Who Am I?

September 2011
Member CWAC national Coordinating Team; Co-Leader Anti-Racism/White Privilege Work Area; Co-Treasurer

Manny AyalaSeptember 16 is Mexican Independence Day. Every school age kid in Mexico knows this! On this day Father Miguel Hidalgo called upon his parishioners in the town of Dolores to rebel against the tyrannical and corrupt Spanish government. It's no wonder, then that every September my thoughts turn to reflections upon my ethnic heritage.

Having been born in Mexico is a fact that has helped define me even as I tried frantically to distance myself from it for most of my life. I came to this country at age 10 and it did not take long for me to figure out that knowing English was where I wanted to be. Those that had a command of the English language and its culture had doors opened, respect offered and opportunities given.

I spend the next twenty to thirty years immersing myself in American (white) culture learning not only the language but the underlying cultural references. I avidly grafted a white language over my own, working on accent, tone and usage to the point that most people could only detect as slight and possibly regional accent if any.

It worked! Or so I thought. I was very successful and was able to parlay my language skills and education into personal and professional success. In my mind I had won the game and I had been able to take any step I wanted and belong to any group I wanted. What I did not see was what I lost in the process.

Along with a grasp of the English language and American culture, I had acquired a particular set of values. First and foremost was racism. I learned quickly whom to disregard and whom to hate, how to look down on people in my own family who had not had the same luck that I had had. I also learned the value of individualism, considering my achievements to have been entirely due to my hard work and initiative.

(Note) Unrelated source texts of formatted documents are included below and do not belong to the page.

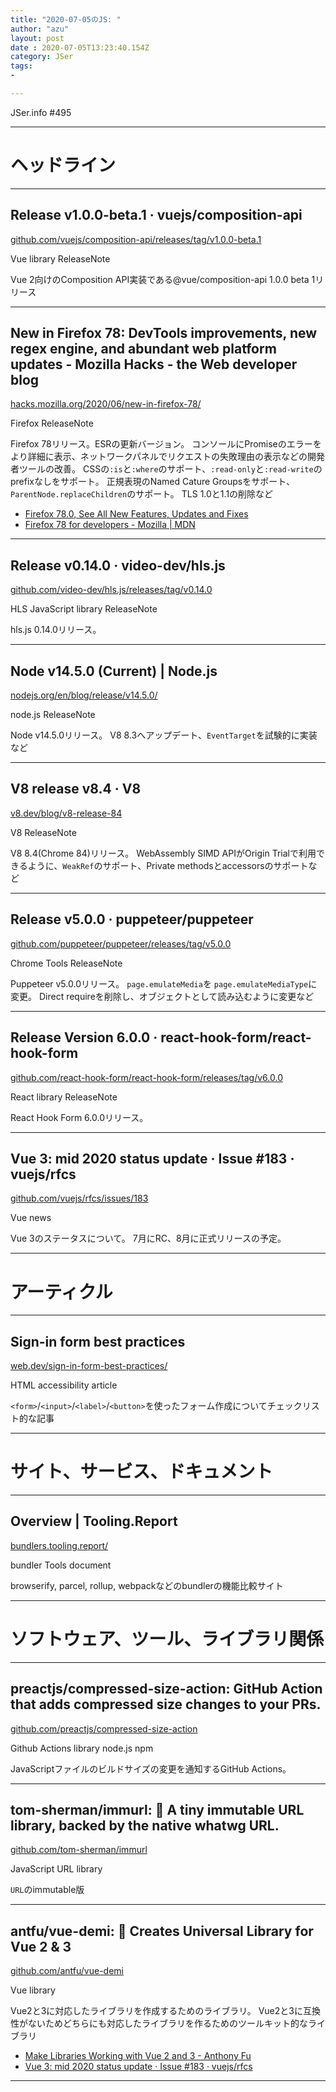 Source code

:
 ```yaml
---
title: "2020-07-05のJS: "
author: "azu"
layout: post
date : 2020-07-05T13:23:40.154Z
category: JSer
tags:
-

---
```


JSer.info #495

----

<h1 class="site-genre">ヘッドライン</h1>

----

## Release v1.0.0-beta.1 · vuejs/composition-api
[github.com/vuejs/composition-api/releases/tag/v1.0.0-beta.1](https://github.com/vuejs/composition-api/releases/tag/v1.0.0-beta.1 "Release v1.0.0-beta.1 · vuejs/composition-api")
<p class="jser-tags jser-tag-icon"><span class="jser-tag">Vue</span> <span class="jser-tag">library</span> <span class="jser-tag">ReleaseNote</span></p>

Vue 2向けのComposition API実装である@vue/composition-api 1.0.0 beta  1リリース


----

## New in Firefox 78: DevTools improvements, new regex engine, and abundant web platform updates - Mozilla Hacks - the Web developer blog
[hacks.mozilla.org/2020/06/new-in-firefox-78/](https://hacks.mozilla.org/2020/06/new-in-firefox-78/ "New in Firefox 78: DevTools improvements, new regex engine, and abundant web platform updates - Mozilla Hacks - the Web developer blog")
<p class="jser-tags jser-tag-icon"><span class="jser-tag">Firefox</span> <span class="jser-tag">ReleaseNote</span></p>

Firefox 78リリース。ESRの更新バージョン。
コンソールにPromiseのエラーをより詳細に表示、ネットワークパネルでリクエストの失敗理由の表示などの開発者ツールの改善。
CSSの`:is`と`:where`のサポート、`:read-only`と`:read-write`のprefixなしをサポート。
正規表現のNamed Cature Groupsをサポート、`ParentNode.replaceChildren`のサポート。
TLS 1.0と1.1の削除など

- [Firefox 78.0, See All New Features, Updates and Fixes](https://www.mozilla.org/en-US/firefox/78.0/releasenotes/ "Firefox 78.0, See All New Features, Updates and Fixes")
- [Firefox 78 for developers - Mozilla | MDN](https://developer.mozilla.org/docs/Mozilla/Firefox/Releases/78 "Firefox 78 for developers - Mozilla | MDN")

----

## Release v0.14.0 · video-dev/hls.js
[github.com/video-dev/hls.js/releases/tag/v0.14.0](https://github.com/video-dev/hls.js/releases/tag/v0.14.0 "Release v0.14.0 · video-dev/hls.js")
<p class="jser-tags jser-tag-icon"><span class="jser-tag">HLS</span> <span class="jser-tag">JavaScript</span> <span class="jser-tag">library</span> <span class="jser-tag">ReleaseNote</span></p>

hls.js 0.14.0リリース。


----

## Node v14.5.0 (Current) | Node.js
[nodejs.org/en/blog/release/v14.5.0/](https://nodejs.org/en/blog/release/v14.5.0/ "Node v14.5.0 (Current) | Node.js")
<p class="jser-tags jser-tag-icon"><span class="jser-tag">node.js</span> <span class="jser-tag">ReleaseNote</span></p>

Node v14.5.0リリース。
V8 8.3へアップデート、`EventTarget`を試験的に実装など


----

## V8 release v8.4 · V8
[v8.dev/blog/v8-release-84](https://v8.dev/blog/v8-release-84 "V8 release v8.4 · V8")
<p class="jser-tags jser-tag-icon"><span class="jser-tag">V8</span> <span class="jser-tag">ReleaseNote</span></p>

V8 8.4(Chrome 84)リリース。
WebAssembly SIMD APIがOrigin Trialで利用できるように、`WeakRef`のサポート、Private methodsとaccessorsのサポートなど


----

## Release v5.0.0 · puppeteer/puppeteer
[github.com/puppeteer/puppeteer/releases/tag/v5.0.0](https://github.com/puppeteer/puppeteer/releases/tag/v5.0.0 "Release v5.0.0 · puppeteer/puppeteer")
<p class="jser-tags jser-tag-icon"><span class="jser-tag">Chrome</span> <span class="jser-tag">Tools</span> <span class="jser-tag">ReleaseNote</span></p>

Puppeteer v5.0.0リリース。
`page.emulateMedia`を `page.emulateMediaType`に変更。
Direct requireを削除し、オブジェクトとして読み込むように変更など


----

## Release Version 6.0.0 · react-hook-form/react-hook-form
[github.com/react-hook-form/react-hook-form/releases/tag/v6.0.0](https://github.com/react-hook-form/react-hook-form/releases/tag/v6.0.0 "Release Version 6.0.0 · react-hook-form/react-hook-form")
<p class="jser-tags jser-tag-icon"><span class="jser-tag">React</span> <span class="jser-tag">library</span> <span class="jser-tag">ReleaseNote</span></p>

React Hook Form 6.0.0リリース。


----

## Vue 3: mid 2020 status update · Issue #183 · vuejs/rfcs
[github.com/vuejs/rfcs/issues/183](https://github.com/vuejs/rfcs/issues/183 "Vue 3: mid 2020 status update · Issue #183 · vuejs/rfcs")
<p class="jser-tags jser-tag-icon"><span class="jser-tag">Vue</span> <span class="jser-tag">news</span></p>

Vue 3のステータスについて。
7月にRC、8月に正式リリースの予定。


----
<h1 class="site-genre">アーティクル</h1>

----

## Sign-in form best practices
[web.dev/sign-in-form-best-practices/](https://web.dev/sign-in-form-best-practices/ "Sign-in form best practices")
<p class="jser-tags jser-tag-icon"><span class="jser-tag">HTML</span> <span class="jser-tag">accessibility</span> <span class="jser-tag">article</span></p>

`<form>`/`<input>`/`<label>`/`<button>`を使ったフォーム作成についてチェックリスト的な記事


----
<h1 class="site-genre">サイト、サービス、ドキュメント</h1>

----

## Overview | Tooling.Report
[bundlers.tooling.report/](https://bundlers.tooling.report/ "Overview | Tooling.Report")
<p class="jser-tags jser-tag-icon"><span class="jser-tag">bundler</span> <span class="jser-tag">Tools</span> <span class="jser-tag">document</span></p>

browserify, parcel, rollup, webpackなどのbundlerの機能比較サイト


----
<h1 class="site-genre">ソフトウェア、ツール、ライブラリ関係</h1>

----

## preactjs/compressed-size-action: GitHub Action that adds compressed size changes to your PRs.
[github.com/preactjs/compressed-size-action](https://github.com/preactjs/compressed-size-action "preactjs/compressed-size-action: GitHub Action that adds compressed size changes to your PRs.")
<p class="jser-tags jser-tag-icon"><span class="jser-tag">Github</span> <span class="jser-tag">Actions</span> <span class="jser-tag">library</span> <span class="jser-tag">node.js</span> <span class="jser-tag">npm</span></p>

JavaScriptファイルのビルドサイズの変更を通知するGitHub Actions。


----

## tom-sherman/immurl: 🔗 A tiny immutable URL library, backed by the native whatwg URL.
[github.com/tom-sherman/immurl](https://github.com/tom-sherman/immurl "tom-sherman/immurl: 🔗 A tiny immutable URL library, backed by the native whatwg URL.")
<p class="jser-tags jser-tag-icon"><span class="jser-tag">JavaScript</span> <span class="jser-tag">URL</span> <span class="jser-tag">library</span></p>

`URL`のimmutable版


----

## antfu/vue-demi: 🎩 Creates Universal Library for Vue 2 & 3
[github.com/antfu/vue-demi](https://github.com/antfu/vue-demi "antfu/vue-demi: 🎩 Creates Universal Library for Vue 2 & 3")
<p class="jser-tags jser-tag-icon"><span class="jser-tag">Vue</span> <span class="jser-tag">library</span></p>

Vue2と3に対応したライブラリを作成するためのライブラリ。
Vue2と3に互換性がないためどちらにも対応したライブラリを作るためのツールキット的なライブラリ

- [Make Libraries Working with Vue 2 and 3 - Anthony Fu](https://antfu.me/posts/make-libraries-working-with-vue-2-and-3/ "Make Libraries Working with Vue 2 and 3 - Anthony Fu")
- [Vue 3: mid 2020 status update · Issue #183 · vuejs/rfcs](https://github.com/vuejs/rfcs/issues/183#issuecomment-651944231 "Vue 3: mid 2020 status update · Issue #183 · vuejs/rfcs")

----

Most importantly, I lost my connection to my Hispanic community and my ancestral roots. I surrounded myself with White people until I no longer felt comfortable anywhere else. That has been the most difficult to repair.

The grafting of language created a cultural schizophrenia that has remained with me to this day. When I think and speak in English I tend to be more outgoing, I am culturally and spiritually White and I have to work just as hard as any White person to overcome my natural racism.

When I think in Spanish, I become a different person, less confident and more likely to remain in the background and feel out of place in most of my current life situations. I also have to battle the racially imposed homophobia that comes with internalized oppression.

It's an interesting dilemma but not entirely without its benefits. I find I can skip back and forth between my "selves" as the occasion warrants, being either the person that understands and feels the internalized oppression, reaching out to his fellow people of color, or the person who has the responsibility of challenging his fellow Whites to question their internalized sense of superiority and life of privilege.

This is where the concept of the Intersection of Oppressions from the Church Within A Church Movement comes in handy, helping me to preserve the balance between my cultures by providing a moral compass point. I know that if I am moving for the cause of justice across the oppressions I am on the right path.

Who am I? A typical "hyphenated" American, I guess.